> [WORK TO COMPLETE]: What you need to produce from the material below is an exact transcription of the lines from the one with "- Utilizes services" through the one with "- **Description:** Combines", both included, and no other line.

*** Begin section ***

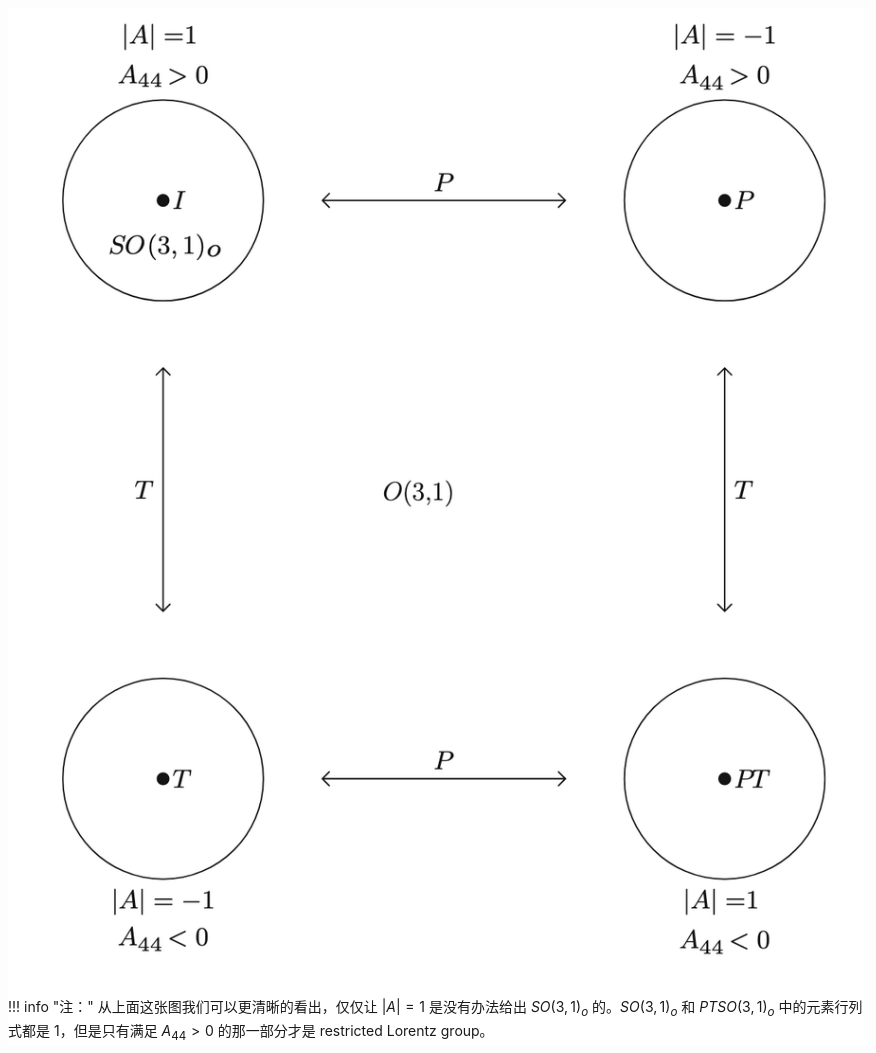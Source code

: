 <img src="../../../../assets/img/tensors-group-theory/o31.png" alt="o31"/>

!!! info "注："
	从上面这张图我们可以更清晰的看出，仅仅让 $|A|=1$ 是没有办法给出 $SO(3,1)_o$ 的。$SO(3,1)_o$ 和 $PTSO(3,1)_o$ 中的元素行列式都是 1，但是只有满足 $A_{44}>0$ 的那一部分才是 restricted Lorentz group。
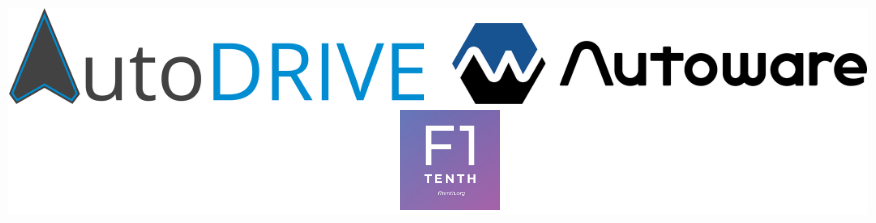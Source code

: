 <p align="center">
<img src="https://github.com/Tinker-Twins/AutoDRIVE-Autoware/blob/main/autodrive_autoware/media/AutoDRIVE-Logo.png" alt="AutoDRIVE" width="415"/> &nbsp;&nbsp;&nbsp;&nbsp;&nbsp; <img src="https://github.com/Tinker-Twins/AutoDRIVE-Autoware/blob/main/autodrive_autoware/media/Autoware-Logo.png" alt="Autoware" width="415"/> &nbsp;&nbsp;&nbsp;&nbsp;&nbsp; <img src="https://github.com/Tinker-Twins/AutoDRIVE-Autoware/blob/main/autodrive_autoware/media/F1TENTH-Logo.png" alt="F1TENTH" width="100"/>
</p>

*** End section ***
*** Begin section ***

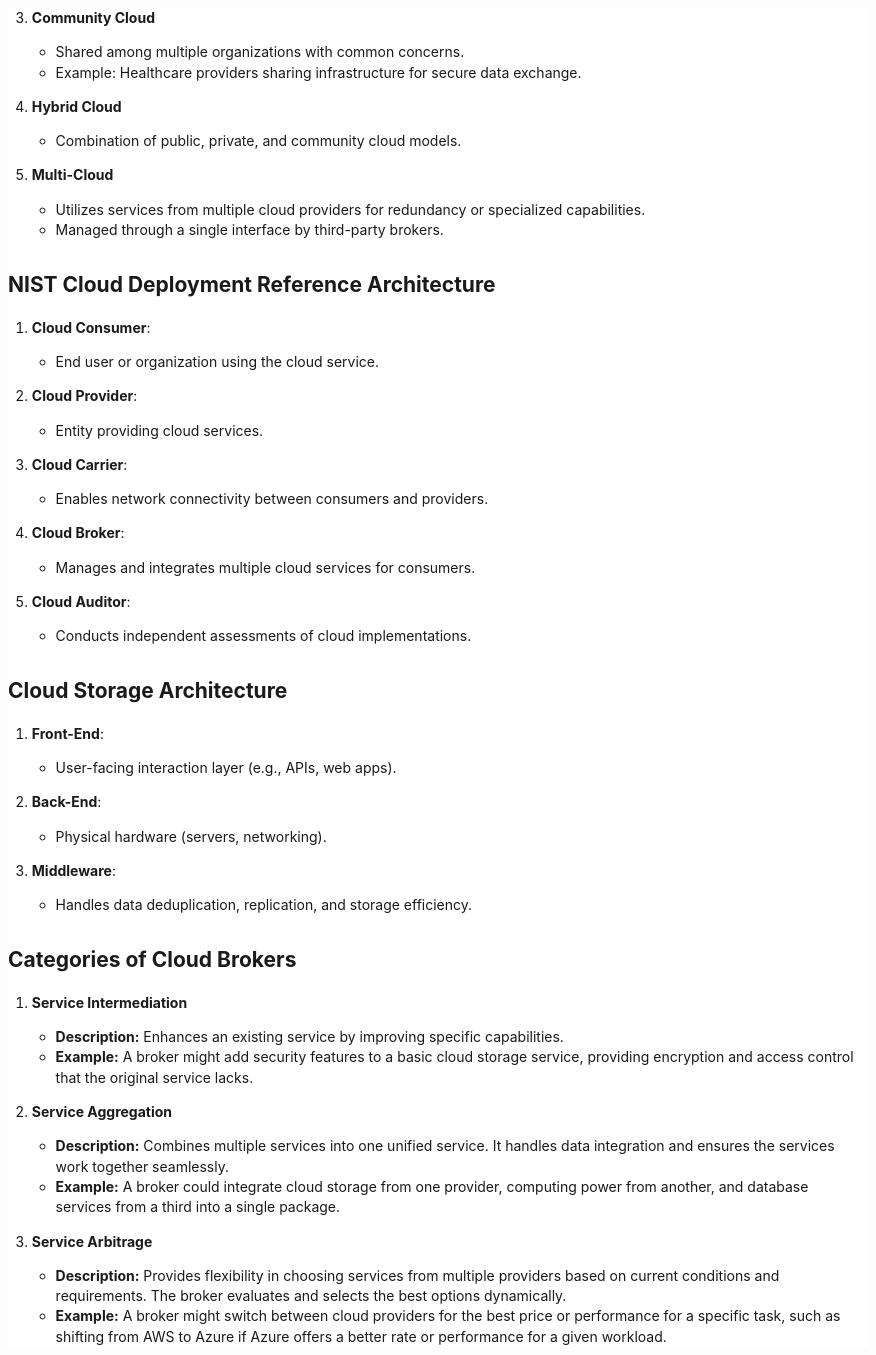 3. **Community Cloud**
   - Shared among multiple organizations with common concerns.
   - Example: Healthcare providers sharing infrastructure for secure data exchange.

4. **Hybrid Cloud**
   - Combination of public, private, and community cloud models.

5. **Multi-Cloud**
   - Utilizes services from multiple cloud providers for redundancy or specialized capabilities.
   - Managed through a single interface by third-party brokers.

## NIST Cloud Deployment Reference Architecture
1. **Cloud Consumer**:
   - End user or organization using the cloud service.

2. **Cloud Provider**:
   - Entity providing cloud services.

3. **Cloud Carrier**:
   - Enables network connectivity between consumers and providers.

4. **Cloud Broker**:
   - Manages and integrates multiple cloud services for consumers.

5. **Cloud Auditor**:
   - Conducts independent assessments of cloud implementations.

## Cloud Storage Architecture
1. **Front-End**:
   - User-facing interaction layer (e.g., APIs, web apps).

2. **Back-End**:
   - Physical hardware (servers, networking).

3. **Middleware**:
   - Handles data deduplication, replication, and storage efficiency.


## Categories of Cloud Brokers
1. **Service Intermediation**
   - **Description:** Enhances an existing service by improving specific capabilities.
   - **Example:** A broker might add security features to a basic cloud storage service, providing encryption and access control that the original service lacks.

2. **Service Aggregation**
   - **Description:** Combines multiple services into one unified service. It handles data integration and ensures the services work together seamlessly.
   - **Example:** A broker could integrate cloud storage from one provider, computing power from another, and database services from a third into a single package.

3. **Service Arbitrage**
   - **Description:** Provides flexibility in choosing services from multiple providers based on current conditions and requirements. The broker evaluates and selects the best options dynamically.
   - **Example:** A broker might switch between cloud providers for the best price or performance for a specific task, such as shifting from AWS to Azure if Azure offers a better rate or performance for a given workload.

*** End section ***
*** Begin section ***

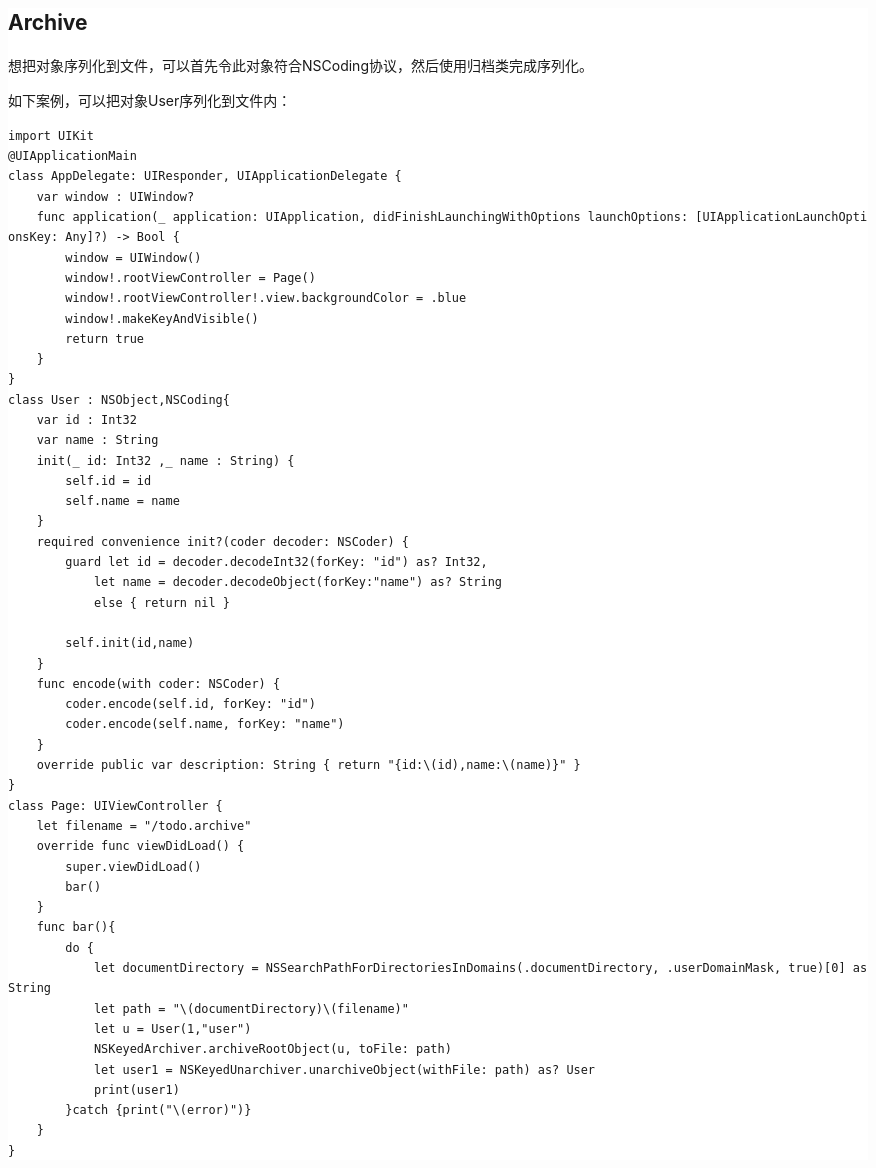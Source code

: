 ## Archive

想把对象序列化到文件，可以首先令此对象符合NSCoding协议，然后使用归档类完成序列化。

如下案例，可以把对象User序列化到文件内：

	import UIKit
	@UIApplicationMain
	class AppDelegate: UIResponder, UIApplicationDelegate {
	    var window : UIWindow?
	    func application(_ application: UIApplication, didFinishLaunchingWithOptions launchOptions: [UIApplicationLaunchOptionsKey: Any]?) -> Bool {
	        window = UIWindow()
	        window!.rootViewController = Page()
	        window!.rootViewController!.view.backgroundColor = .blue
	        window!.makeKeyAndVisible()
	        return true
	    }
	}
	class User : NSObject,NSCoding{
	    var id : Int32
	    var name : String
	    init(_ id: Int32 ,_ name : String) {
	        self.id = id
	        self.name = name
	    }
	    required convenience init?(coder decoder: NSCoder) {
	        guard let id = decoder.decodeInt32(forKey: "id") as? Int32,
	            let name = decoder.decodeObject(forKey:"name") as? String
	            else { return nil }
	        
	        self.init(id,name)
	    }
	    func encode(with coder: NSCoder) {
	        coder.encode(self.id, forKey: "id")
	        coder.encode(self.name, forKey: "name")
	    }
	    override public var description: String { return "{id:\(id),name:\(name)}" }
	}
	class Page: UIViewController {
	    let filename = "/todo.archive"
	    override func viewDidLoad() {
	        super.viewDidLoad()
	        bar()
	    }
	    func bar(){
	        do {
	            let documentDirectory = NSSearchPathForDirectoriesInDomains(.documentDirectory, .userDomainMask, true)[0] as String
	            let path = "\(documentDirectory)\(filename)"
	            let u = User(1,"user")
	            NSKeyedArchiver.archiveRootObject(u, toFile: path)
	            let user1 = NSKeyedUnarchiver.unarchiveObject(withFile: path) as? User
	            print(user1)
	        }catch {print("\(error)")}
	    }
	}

*** End section ***

> [SOLUTION TO THIS PROBLEM]:
   - Utilizes services from multiple cloud providers for redundancy or specialized capabilities.
   - Managed through a single interface by third-party brokers.

## NIST Cloud Deployment Reference Architecture
1. **Cloud Consumer**:
   - End user or organization using the cloud service.

2. **Cloud Provider**:
   - Entity providing cloud services.

3. **Cloud Carrier**:
   - Enables network connectivity between consumers and providers.

4. **Cloud Broker**:
   - Manages and integrates multiple cloud services for consumers.

5. **Cloud Auditor**:
   - Conducts independent assessments of cloud implementations.

## Cloud Storage Architecture
1. **Front-End**:
   - User-facing interaction layer (e.g., APIs, web apps).

2. **Back-End**:
   - Physical hardware (servers, networking).

3. **Middleware**:
   - Handles data deduplication, replication, and storage efficiency.


## Categories of Cloud Brokers
1. **Service Intermediation**
   - **Description:** Enhances an existing service by improving specific capabilities.
   - **Example:** A broker might add security features to a basic cloud storage service, providing encryption and access control that the original service lacks.

2. **Service Aggregation**
   - **Description:** Combines multiple services into one unified service. It handles data integration and ensures the services work together seamlessly.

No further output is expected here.